The committee vote was 17–9 with three Republicans voting with the majority, Chuck Grassley (Iowa), Bill Cassidy (La.), and Todd Young (Ind.).
Daniel I. “Danny” Werfel was touted by Biden as a capable and experienced public servant.
“Across more than 15 years of government service, Werfel served President Barack Obama and President George W. Bush to lead some of the government’s most complex management challenges as the Internal Revenue Service (IRS) Acting Commissioner and Office of Management and Budget (OMB) Controller.”
Werfel is credited with bringing stability to the IRS as Acting Commissioner in 2013, when he responded to several Congressional investigations, introduced the Affordable Care Act technology that IRS was responsible for, and managed the IRS through a government shutdown.
At his confirmation hearing on Feb. 15, Werfel said that, if confirmed, he wouldn’t expand tax audits on businesses and households making less than $400,000 per year and that he would improve customer service at the agency of more than 93,000 employees.
“As an IRS alum—more importantly as a taxpayer—I have been concerned about gaps in capacity that have impeded the IRS’s ability to meet its critical mission,” he said. “The result is that hard-working, honest taxpayers who need assistance in meeting their tax obligations are not getting the services they need.”
Prior to the committee vote, Committee Chair Ron Wyden (D-Ore.) decried what he called a double standard in tax enforcement.
“It has gotten a lot easier for rich scofflaws to get away with cheating scot-free, and the burden has shifted onto people of modest means,” Wyden said, expressing confidence that Werfel is a “rule follower” who will apply the law without favoritism.
Sen.

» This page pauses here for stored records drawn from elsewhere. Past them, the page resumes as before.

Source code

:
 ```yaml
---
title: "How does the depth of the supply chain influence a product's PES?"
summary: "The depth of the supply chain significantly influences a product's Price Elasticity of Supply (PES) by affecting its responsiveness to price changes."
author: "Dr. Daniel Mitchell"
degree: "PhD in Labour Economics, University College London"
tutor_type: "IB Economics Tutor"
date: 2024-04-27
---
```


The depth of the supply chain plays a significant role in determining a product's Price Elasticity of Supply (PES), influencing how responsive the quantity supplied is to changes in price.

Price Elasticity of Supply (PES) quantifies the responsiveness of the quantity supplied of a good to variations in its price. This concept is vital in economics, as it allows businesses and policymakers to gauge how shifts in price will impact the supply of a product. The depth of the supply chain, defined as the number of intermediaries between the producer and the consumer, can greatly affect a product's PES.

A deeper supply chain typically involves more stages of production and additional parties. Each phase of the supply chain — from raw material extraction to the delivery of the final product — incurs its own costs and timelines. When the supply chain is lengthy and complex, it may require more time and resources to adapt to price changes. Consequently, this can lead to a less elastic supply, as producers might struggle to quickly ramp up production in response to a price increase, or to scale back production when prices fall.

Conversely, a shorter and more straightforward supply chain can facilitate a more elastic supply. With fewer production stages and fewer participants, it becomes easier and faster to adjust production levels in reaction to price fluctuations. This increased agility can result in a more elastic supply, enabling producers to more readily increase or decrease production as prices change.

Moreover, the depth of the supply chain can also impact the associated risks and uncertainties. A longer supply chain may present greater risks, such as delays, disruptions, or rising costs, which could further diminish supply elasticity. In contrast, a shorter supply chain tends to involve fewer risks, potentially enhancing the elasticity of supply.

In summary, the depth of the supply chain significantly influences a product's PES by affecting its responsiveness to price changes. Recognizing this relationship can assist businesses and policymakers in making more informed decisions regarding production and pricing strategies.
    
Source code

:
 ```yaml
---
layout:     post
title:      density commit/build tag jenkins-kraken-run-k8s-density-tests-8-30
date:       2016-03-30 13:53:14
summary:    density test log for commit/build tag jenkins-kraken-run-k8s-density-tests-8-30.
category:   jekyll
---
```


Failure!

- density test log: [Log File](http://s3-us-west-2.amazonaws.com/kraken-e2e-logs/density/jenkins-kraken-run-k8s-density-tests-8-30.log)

John Cornyn (R-Texas) complained of what he called a lack of transparency in the Treasury Department and suggested that the authorization of $80 billion for the IRS to operate without a clear spending plan was preposterous and would result in more audits with no additional protection for taxpayers.
“If confirmed, Mr. Werfel will face a number of challenges in rebuilding the trust America’s tax collector has lost with taxpayers over the years, and I wish him well,” Cornyn said.